My "inflated key" comment, I'll pull from Eric Newton's comment on the "Table design" thread:

"Accumulo will accomodate keys that are very large (like 100K) but I don't recommend it. It makes indexes big and slows down just about every operation"

As applied to your example, you might generate the following keys if you took the wikisearch approach:

# Represent your document as such: the row "4" being an arbitrary bucket, and the CF "1234abcd" being some unique identifier for your document (a hash of <book> for example)

4   1234abcd:title\x00basket weaving
4   1234abcd:author\x00bob
4   1234abcd:toc\x00stuff
4   1234abcd:citation\x00another book

# Then some indices inside the same row (bucket), creating an in-partition index over the fields of your data. You could also shove the tokenized content from your chapters in here.
4   fi\x00title:basket weaving\x001234abcd
4   fi\x00author:bob\x001234abcd
4   fi\x00toc:stuff\x001234abcd
4   fi\x00citation:another book\x001234abcd

# For those big chapters, store them off to the side, perhaps in their own locality group. Will keep this data in separate files.
4 chapters:1234abcd\x001    Value:byte[chapter one data]
4 chapters:1234abcd\x002    Value:byte[chapter two data]

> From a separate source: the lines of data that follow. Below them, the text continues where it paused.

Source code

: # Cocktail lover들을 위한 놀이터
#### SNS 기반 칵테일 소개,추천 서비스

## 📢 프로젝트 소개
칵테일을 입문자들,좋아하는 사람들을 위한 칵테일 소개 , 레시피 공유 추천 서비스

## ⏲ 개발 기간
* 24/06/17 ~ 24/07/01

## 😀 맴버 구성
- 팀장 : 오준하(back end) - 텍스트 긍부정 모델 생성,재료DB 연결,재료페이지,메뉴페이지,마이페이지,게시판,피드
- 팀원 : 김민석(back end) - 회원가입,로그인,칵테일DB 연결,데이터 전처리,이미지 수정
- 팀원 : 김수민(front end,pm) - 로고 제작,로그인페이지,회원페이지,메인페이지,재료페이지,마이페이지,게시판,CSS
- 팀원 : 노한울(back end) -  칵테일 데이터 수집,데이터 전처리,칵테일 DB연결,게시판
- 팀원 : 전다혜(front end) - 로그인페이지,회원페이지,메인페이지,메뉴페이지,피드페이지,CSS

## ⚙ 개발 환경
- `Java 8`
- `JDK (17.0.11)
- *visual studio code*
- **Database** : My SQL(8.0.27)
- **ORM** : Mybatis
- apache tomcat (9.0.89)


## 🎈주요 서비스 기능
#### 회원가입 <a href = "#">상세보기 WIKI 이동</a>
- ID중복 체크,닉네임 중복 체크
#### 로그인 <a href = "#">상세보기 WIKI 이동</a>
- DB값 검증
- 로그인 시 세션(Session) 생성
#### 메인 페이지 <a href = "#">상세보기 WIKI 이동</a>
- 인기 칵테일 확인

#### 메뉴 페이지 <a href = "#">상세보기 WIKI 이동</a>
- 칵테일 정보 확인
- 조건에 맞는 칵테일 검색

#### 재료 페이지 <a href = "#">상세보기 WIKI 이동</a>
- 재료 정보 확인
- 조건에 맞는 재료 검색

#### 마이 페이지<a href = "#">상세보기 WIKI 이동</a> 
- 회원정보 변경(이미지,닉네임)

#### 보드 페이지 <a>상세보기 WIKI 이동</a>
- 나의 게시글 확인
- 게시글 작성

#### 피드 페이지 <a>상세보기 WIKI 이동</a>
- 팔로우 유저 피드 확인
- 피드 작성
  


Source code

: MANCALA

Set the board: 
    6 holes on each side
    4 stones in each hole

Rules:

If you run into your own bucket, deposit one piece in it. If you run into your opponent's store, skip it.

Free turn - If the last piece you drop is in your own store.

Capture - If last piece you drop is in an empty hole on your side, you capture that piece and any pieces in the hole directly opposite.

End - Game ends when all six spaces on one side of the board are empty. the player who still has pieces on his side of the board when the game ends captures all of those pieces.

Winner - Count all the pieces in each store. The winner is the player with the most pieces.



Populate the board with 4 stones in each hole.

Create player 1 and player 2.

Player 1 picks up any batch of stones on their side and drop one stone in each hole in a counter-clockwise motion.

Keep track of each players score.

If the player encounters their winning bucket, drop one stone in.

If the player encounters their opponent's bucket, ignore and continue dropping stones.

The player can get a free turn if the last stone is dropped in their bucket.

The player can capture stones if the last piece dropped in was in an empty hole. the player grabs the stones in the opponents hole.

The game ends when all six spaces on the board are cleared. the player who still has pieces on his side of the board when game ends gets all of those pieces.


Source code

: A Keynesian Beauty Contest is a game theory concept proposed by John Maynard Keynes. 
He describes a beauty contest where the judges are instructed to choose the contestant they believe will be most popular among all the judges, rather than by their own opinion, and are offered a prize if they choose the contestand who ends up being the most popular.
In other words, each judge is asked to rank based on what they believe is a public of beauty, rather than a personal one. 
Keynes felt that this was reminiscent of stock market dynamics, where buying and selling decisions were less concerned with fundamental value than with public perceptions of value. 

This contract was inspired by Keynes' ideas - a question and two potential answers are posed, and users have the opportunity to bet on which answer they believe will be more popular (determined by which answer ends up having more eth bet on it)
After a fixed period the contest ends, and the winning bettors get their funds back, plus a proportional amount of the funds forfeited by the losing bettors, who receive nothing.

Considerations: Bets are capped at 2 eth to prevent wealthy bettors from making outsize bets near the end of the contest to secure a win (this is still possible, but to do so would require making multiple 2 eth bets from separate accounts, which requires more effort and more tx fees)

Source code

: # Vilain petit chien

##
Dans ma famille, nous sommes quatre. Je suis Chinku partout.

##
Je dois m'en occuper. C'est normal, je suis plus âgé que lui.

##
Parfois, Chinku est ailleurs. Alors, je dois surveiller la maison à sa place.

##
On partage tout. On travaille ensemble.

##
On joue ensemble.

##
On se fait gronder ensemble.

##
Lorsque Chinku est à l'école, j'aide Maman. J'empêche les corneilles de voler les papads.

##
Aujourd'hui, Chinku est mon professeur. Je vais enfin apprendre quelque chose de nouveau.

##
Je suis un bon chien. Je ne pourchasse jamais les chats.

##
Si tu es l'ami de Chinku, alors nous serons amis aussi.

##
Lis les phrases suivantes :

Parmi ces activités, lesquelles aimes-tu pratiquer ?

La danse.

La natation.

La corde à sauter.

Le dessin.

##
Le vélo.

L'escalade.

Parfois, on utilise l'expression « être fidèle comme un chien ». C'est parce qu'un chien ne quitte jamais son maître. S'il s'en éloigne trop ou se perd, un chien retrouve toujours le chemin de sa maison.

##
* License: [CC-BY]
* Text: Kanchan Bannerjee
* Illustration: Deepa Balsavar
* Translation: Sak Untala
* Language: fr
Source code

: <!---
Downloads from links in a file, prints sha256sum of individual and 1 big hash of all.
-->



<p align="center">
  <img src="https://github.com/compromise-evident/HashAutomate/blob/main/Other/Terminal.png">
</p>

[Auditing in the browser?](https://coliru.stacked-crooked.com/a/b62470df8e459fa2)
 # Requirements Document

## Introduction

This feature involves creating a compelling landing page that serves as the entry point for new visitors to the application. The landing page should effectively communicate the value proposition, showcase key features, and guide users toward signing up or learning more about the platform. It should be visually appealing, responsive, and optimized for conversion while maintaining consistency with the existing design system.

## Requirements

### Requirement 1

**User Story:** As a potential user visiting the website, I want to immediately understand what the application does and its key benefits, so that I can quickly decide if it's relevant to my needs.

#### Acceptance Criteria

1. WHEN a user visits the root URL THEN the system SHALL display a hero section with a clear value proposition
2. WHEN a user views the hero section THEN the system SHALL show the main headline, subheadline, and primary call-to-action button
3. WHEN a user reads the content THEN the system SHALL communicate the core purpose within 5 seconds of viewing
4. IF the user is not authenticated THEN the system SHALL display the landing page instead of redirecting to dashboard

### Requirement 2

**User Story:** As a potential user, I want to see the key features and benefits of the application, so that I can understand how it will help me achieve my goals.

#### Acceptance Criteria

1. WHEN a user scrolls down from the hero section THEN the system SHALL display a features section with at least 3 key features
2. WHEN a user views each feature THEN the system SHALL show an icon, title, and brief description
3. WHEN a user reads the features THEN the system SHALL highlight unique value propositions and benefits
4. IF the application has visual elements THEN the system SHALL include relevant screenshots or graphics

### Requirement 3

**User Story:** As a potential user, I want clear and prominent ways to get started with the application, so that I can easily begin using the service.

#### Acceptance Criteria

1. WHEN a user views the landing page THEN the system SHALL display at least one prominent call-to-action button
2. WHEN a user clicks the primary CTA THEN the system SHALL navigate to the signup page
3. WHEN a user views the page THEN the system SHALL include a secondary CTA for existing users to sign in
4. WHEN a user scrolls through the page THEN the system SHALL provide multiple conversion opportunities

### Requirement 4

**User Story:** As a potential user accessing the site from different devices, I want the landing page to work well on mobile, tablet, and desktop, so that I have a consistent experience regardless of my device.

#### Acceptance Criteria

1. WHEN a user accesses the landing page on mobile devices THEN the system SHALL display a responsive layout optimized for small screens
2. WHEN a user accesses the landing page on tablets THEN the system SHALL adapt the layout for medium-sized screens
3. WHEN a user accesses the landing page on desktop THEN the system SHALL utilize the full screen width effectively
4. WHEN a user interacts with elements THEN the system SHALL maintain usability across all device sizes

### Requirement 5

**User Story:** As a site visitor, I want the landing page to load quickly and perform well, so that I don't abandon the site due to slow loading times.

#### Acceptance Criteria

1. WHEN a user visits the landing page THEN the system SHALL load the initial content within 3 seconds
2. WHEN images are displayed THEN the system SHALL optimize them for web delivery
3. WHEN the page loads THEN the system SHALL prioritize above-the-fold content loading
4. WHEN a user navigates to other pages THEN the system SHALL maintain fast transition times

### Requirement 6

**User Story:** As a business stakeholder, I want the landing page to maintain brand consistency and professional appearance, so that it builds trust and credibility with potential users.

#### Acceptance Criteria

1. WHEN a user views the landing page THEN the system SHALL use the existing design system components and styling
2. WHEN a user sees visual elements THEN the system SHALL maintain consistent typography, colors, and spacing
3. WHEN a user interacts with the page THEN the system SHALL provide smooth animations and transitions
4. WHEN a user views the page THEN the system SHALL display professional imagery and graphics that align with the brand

# Then perhaps some records pointing to data you expect users to query on in a separate table (inverted index)
basket weaving    title:4\x001234abcd
bob    author:4\x001234abcd
another book    citation:4\x001234abcd

- Josh

On 6/7/2012 10:48 AM, Perko, Ralph J wrote:
My use-case is very similar to the Wikipedia example. I'm not sure what
you mean by the inflated key.  Can you expand on that?  I am not really
pulling out individual elements/attributes to simply store them apart from
the XML.  Any element I pull out is part of a larger analytic process and
it is this result I store.  I am doing some graph worked based on
relationships between elements.

Example:

<books>
   <book>
     <title>basket weaving</title>
     <author>bob</author>
     <toc>Š</toc>
     <chapter number=1>lots of text here</chapter>
     <chapter number=2>even more text here</chapter>
     <citation>another book</citation>
   </book>
</books>


Each "book" is a record.  The book title is the row id.  The content is
the XML<book>..</book>

My table then has other columns such as "word count" or "character count"
stored in the table.

Table example:

Row: basket weaving
Col family: content
Col qual: xml
Value:<book>Š</book>


Row: basket weaving
Col family: metrics
Col qual: word count
Value: 12345

Row: basket weaving
Col family:cites
Col qual: another book
Value: -- nothing meaningful


Row: another book
Col family:cited by
Col qual: basket weaving
Value: -- nothing meaningful

I use the "cites" and "cited by" qualifiers for graphs



On 6/6/12 7:50 PM, "Josh Elser"<[email protected]>  wrote:

+1, Bill. Assuming you aren't doing anything crazy in your XML files,
the wikipedia example should get you pretty far. That being said, the
structure used in the wikipedia example doesn't handle large lists of
elements -- short explanation: an attribute of a document is stored as
one key-vale pair, so if you have lot of large lists, you inflate the
key which does bad things. That in mind, there are small changes you can
make to the table structure to store those lists more efficiently and
still maintain the semantic representation (Bill's graph comment).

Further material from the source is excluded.